Kathy Gibson reports from Gartner Symposium in Cape Town – There is a lot of innovation going on in South Africa, driven by limitations to a degree but also by innovative people.

Tis is according to Robert Janssen, head of the direct sales channel at Ricoh, there are many South African companies bringing innovation to the next level.

When innovating, Janssen believes that smaller is often better. “I think many small teams are better than one big fish. But from a mindset point of view taking a project step by step is more effective than one big approach.”

Planning is also important, he adds, as is honesty and communication. This will help to manage expectations from suppliers, customers and end users.

“And don’t forget we are still people,” Janssen says. “If people don’t work with what we implement it will not be a success.

“People are the tools of your organisation and any system needs to be accepted. We need to trigger the follow-up.”

Total is one of the largest oil and gas companies in the world, with more than 97 000 employees in 130 countries.

Ricoh has traditionally worked with Total in the printing environment, but branched out for this project.

Total SA is 49% locally-owned and a key player in the local industry.

“We started the discussion with Total about what we could do for them, and part of this discussion was about wanting to reduce its carbon footprint. It also wanted a transition to a completely paperless office environment; and centralised records management.”
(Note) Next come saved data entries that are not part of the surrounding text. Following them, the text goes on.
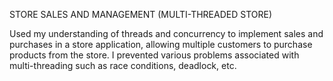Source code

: STORE SALES AND MANAGEMENT (MULTI-THREADED STORE)

Used my understanding of threads and concurrency to implement sales and purchases in a store application, allowing multiple customers to purchase products from the store. I prevented various problems associated with multi-threading such as race conditions, deadlock, etc.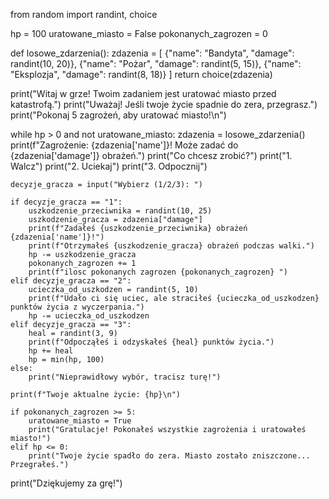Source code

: from random import randint, choice

hp = 100 
uratowane_miasto = False
pokonanych_zagrozen = 0

def losowe_zdarzenia():
    zdazenia = [
        {"name": "Bandyta", "damage": randint(10, 20)},
        {"name": "Pożar", "damage": randint(5, 15)},
        {"name": "Eksplozja", "damage": randint(8, 18)}
    ]
    return choice(zdazenia)

print("Witaj w grze! Twoim zadaniem jest uratować miasto przed katastrofą.")
print("Uważaj! Jeśli twoje życie spadnie do zera, przegrasz.")
print("Pokonaj 5 zagrożeń, aby uratować miasto!\n")

while hp > 0 and not uratowane_miasto:
    zdazenia = losowe_zdarzenia()
    print(f"Zagrożenie: {zdazenia['name']}! Może zadać do {zdazenia['damage']} obrażeń.")
    print("Co chcesz zrobić?")
    print("1. Walcz")
    print("2. Uciekaj")
    print("3. Odpocznij")
    
    decyzje_gracza = input("Wybierz (1/2/3): ")  
    
    if decyzje_gracza == "1":
        uszkodzenie_przeciwnika = randint(10, 25) 
        uszkodzenie_gracza = zdazenia["damage"] 
        print(f"Zadałeś {uszkodzenie_przeciwnika} obrażeń {zdazenia['name']}!")
        print(f"Otrzymałeś {uszkodzenie_gracza} obrażeń podczas walki.")
        hp -= uszkodzenie_gracza
        pokonanych_zagrozen += 1
        print(f"ilosc pokonanych zagrozen {pokonanych_zagrozen} ")
    elif decyzje_gracza == "2":
        ucieczka_od_uszkodzen = randint(5, 10)
        print(f"Udało ci się uciec, ale straciłeś {ucieczka_od_uszkodzen} punktów życia z wyczerpania.")
        hp -= ucieczka_od_uszkodzen
    elif decyzje_gracza == "3":
        heal = randint(3, 9)
        print(f"Odpocząłeś i odzyskałeś {heal} punktów życia.")
        hp += heal
        hp = min(hp, 100)  
    else:
        print("Nieprawidłowy wybór, tracisz turę!")
    
    print(f"Twoje aktualne życie: {hp}\n")
    
    if pokonanych_zagrozen >= 5:
        uratowane_miasto = True
        print("Gratulacje! Pokonałeś wszystkie zagrożenia i uratowałeś miasto!")
    elif hp <= 0:
        print("Twoje życie spadło do zera. Miasto zostało zniszczone... Przegrałeś.")

print("Dziękujemy za grę!")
Ricoh did a full requirement analysis and found there were more elements that have to be considered. The requirements boiled down to greener energy; more accessible, responsible energy; customer satisfaction; they wanted a four-star green building; streamline processes into digital processing; transition to a completely paperless office environment; and centralised records management.

There was no space for physical records at the new building, so Ricoh needed to need to digitise 5-million images that had to be manually captured. It turned out that when documents were required, there was a tedious retrieval process, largely because most of the business processes were manual.
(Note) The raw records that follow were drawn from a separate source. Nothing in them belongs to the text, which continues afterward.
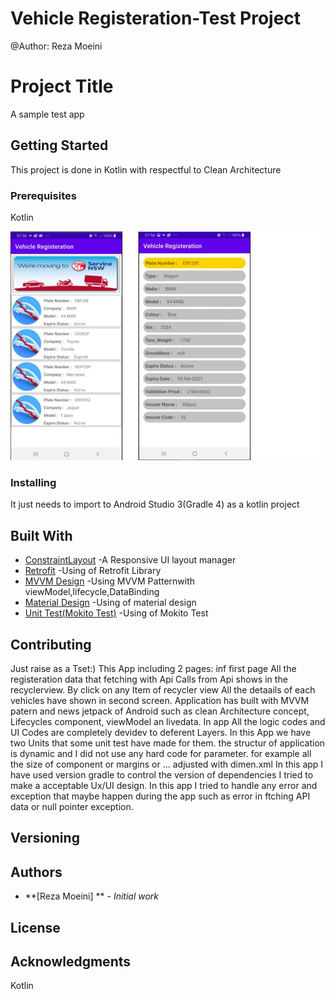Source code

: # Vehicle Registeration-Test Project
@Author: Reza Moeini

# Project Title

A sample test app

## Getting Started

This project is done in Kotlin with respectful to Clean Architecture

### Prerequisites

Kotlin

![Main Screen](https://github.com/reza575/VehicleRegisteration/blob/master/screenshots/NSWServices.png)




### Installing

It just needs to import to Android Studio 3(Gradle 4) as a kotlin project

## Built With

* [ConstraintLayout](https://developer.android.com/guide/topics/ui/layout/relative) -A Responsive UI layout manager
* [Retrofit](https://www.vogella.com/tutorials/Retrofit/article.html) -Using of Retrofit Library
* [MVVM Design](https://www.journaldev.com/20292/android-mvvm-design-pattern) -Using MVVM Patternwith viewModel,lifecycle,DataBinding
* [Material Design](https://developer.android.com/guide/topics/ui/look-and-feel) -Using of material design
* [Unit Test(Mokito Test)](https://www.vogella.com/tutorials/Mockito/article.html) -Using of Mokito Test



## Contributing

Just raise as a Tset:)
This App including 2 pages:
  inf first page All the registeration data that fetching with Api Calls from Api shows in the recyclerview.
  By click on any Item of recycler view All the detaails of each vehicles have shown in second screen.
  Application has built with MVVM patern and news jetpack of Android such as clean Architecture concept, Lifecycles component, viewModel an livedata. In app All the logic codes and UI Codes are completely devidev to deferent Layers.
  In this App we have two Units that some unit test have made for them.
  the structur of application is dynamic and I did not use any hard code for parameter. for example all the size of component or margins or ... adjusted with dimen.xml
  In this app I have used version gradle to control the version of dependencies
  I tried to make a acceptable Ux/UI design.
  In this app I tried to handle any error and exception that maybe happen during the app such as error in ftching API data or null pointer exception.
  

## Versioning


## Authors

* **[Reza Moeini] ** - *Initial work* 


## License


## Acknowledgments
Kotlin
The elements of phase one were a focus on scanning the 5-million documents, moving premises and implementing change management and user acceptance testing.

From a software point of view, Ricoh implemented an enterprise content management (ECM) point of view. This would give Total expanded functionality as their need it as well as being key for legislations.

At the beginning, Total asked that the project be completed in six months – already a big ask – but then it changed this to six weeks. And it had to be done onsite.

“So we had 17 staff members in double shifts using five high-speed canners.

“But we managed to do it in six weeks,” Janssen says. “For us six weeks was the biggest challenge of our lives. But we accepted it and executed on it.”

For Ricoh this is a strategic project, but the customer had a return of investment in just 11 months

Benefits include a reduction in print volumes, the optimisation of business processes and the digitisation of hard copy files results in massive storage reductions.

In Phase 2, Ricoh is building on the digital platform to highlight organisational elements that can be optimised.

“Innovation, for me, only stops when you stop doing things,” Janssen says.